Persistent Storage: Implemented DuckDB backend for all scraping jobs. This ensures data is persisted to disk immediately, preventing data loss and allowing for standard SQL querying of results.
Selenium Grid Integration: Full support for Selenium 4 Hub/Node architectures. The system is optimized for containerized environments with high memory demands.
Redirect Detection: Introduced logic to detect and log URL redirects by comparing initial request URLs with final browser state; results are stored in the url_redirect field.
Fault Tolerance: Introduced a snapshotting mechanism that periodically saves worker progress. This allows the scraper to resume from the last stable state in the event of a system or network crash.
Parallel Processing: Integrated future and future.apply for multi-worker scraping, enabling simultaneous browser sessions across the Selenium Grid.

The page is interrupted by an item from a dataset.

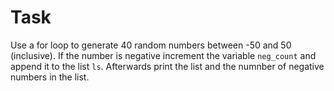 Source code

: # Task

Use a for loop to generate 40 random numbers between -50 and 50 (inclusive). If the number is negative increment the variable `neg_count` and append it to the list `ls`. Afterwards print the list and the numnber of negative numbers in the list.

Configuration (params_manager)
R6-based Config System: Introduced a robust, hierarchical configuration system with strict validation logic.

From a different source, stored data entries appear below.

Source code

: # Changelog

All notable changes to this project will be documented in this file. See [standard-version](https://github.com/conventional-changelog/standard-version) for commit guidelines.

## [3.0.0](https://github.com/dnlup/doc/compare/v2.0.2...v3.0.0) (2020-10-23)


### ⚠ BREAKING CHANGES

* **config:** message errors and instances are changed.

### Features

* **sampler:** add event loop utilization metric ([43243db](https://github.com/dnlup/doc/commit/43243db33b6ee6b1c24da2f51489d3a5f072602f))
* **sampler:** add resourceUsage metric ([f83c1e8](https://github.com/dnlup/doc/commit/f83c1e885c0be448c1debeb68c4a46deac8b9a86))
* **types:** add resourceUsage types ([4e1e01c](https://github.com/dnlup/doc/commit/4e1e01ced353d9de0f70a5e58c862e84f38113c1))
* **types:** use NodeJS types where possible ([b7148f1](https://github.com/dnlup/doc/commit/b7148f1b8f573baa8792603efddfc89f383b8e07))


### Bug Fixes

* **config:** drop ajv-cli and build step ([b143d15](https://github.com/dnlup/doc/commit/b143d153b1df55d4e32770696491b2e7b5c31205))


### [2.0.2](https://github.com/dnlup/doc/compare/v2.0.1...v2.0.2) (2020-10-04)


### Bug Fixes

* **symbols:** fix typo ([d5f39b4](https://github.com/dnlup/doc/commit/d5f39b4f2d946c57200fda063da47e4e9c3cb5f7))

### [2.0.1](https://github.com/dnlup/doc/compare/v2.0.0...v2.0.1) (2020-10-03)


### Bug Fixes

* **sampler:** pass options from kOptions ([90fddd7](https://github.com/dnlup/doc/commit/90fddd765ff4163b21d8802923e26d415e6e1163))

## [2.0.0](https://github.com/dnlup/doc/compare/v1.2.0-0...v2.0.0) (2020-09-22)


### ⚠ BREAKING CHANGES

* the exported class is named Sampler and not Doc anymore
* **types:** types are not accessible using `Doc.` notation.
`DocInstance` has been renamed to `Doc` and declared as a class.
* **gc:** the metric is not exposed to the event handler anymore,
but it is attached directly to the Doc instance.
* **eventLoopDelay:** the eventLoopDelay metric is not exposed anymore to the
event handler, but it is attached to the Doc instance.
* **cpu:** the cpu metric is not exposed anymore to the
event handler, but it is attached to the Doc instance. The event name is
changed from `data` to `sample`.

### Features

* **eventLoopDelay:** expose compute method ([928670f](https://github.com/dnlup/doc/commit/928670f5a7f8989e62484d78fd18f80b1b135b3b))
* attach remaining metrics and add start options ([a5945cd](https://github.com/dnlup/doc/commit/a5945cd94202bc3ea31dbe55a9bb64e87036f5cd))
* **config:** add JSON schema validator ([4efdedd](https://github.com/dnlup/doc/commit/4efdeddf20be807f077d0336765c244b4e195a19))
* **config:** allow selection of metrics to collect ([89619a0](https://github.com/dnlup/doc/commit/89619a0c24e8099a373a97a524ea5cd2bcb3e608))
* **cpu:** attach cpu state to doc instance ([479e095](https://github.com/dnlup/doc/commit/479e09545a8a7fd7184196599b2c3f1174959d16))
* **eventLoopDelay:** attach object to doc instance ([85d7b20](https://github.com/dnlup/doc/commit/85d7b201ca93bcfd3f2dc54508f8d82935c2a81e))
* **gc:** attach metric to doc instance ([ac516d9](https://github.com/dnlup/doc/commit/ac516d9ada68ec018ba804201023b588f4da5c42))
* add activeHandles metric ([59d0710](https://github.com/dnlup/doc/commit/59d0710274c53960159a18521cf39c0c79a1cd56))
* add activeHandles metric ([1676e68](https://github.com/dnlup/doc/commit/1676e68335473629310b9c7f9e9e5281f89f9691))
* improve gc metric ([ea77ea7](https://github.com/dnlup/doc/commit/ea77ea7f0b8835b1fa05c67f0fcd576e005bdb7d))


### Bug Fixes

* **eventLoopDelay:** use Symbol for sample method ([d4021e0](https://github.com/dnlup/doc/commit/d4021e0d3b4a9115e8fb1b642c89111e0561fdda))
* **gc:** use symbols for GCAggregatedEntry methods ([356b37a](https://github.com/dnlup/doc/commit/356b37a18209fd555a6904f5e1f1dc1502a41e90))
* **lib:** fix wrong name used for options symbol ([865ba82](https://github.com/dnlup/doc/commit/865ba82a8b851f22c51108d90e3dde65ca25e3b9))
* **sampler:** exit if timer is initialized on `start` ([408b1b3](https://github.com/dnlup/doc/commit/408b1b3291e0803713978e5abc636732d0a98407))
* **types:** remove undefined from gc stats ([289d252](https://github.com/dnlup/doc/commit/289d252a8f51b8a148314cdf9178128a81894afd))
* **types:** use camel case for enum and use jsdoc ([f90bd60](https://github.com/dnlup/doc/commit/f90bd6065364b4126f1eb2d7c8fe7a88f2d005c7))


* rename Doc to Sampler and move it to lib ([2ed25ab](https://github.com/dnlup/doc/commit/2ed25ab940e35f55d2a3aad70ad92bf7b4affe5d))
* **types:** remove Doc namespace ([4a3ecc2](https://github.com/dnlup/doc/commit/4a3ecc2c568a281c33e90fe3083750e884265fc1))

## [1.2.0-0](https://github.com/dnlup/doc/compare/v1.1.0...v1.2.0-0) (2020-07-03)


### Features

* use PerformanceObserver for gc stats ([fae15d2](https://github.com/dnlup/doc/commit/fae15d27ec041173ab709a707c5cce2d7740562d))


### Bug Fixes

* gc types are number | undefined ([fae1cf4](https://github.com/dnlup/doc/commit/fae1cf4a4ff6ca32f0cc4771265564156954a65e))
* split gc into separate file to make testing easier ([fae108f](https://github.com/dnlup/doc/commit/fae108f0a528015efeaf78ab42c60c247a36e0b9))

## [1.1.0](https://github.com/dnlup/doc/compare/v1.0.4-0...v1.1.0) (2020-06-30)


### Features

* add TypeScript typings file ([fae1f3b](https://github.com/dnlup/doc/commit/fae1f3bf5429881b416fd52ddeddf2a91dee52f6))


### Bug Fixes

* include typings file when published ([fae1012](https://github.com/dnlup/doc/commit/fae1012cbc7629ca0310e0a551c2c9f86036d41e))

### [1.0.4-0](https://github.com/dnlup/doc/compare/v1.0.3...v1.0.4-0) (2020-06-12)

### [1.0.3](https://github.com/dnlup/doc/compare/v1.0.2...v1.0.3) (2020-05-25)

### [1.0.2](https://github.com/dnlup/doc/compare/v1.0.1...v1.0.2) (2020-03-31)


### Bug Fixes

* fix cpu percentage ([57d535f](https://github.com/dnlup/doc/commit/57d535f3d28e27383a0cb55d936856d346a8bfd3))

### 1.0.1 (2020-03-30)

paramsScraper(): Dedicated configuration for generic web crawling and JS rendering.
paramsGoogleSearch(): Tailored configuration for Google Search API interactions including rate-limit management.
Deep Merging: Configuration methods now support nested path updates (e.g., cfg$set("selenium$host", ...)).
Validation: Built-in defensive programming with type-checking for integers, booleans, character vectors, and directory paths.
Export/Import functionality: Added $export() and $write_defaults() methods to support YAML-based configuration round-trips.
Scraping Implementation (UrlScraper)
Hybrid Engine Support: Implemented a polymorphic scraping logic that switches between Selenium and httr (for high-speed static scraping) based on configuration.
Regex Extraction: Added the $regex_extract() method for high-performance data mining (e.g., extracting VAT/UID numbers or Email addresses) directly from the persistent database.
Compliance: Automated robots.txt enforcement with an internal cache to reduce overhead when hitting the same domain multiple times.
Graceful Termination: Implemented a $stop() signaling mechanism that allows parallel workers to finish their current URL and exit cleanly without corrupting the DuckDB file.
Documentation & Testing
Vignettes: Created a “Getting Started” guide covering dual-engine setup and production-ready docker-compose templates.
Unit Tests: Implemented testthat suite containing unit-tests, mainly for the configuration part.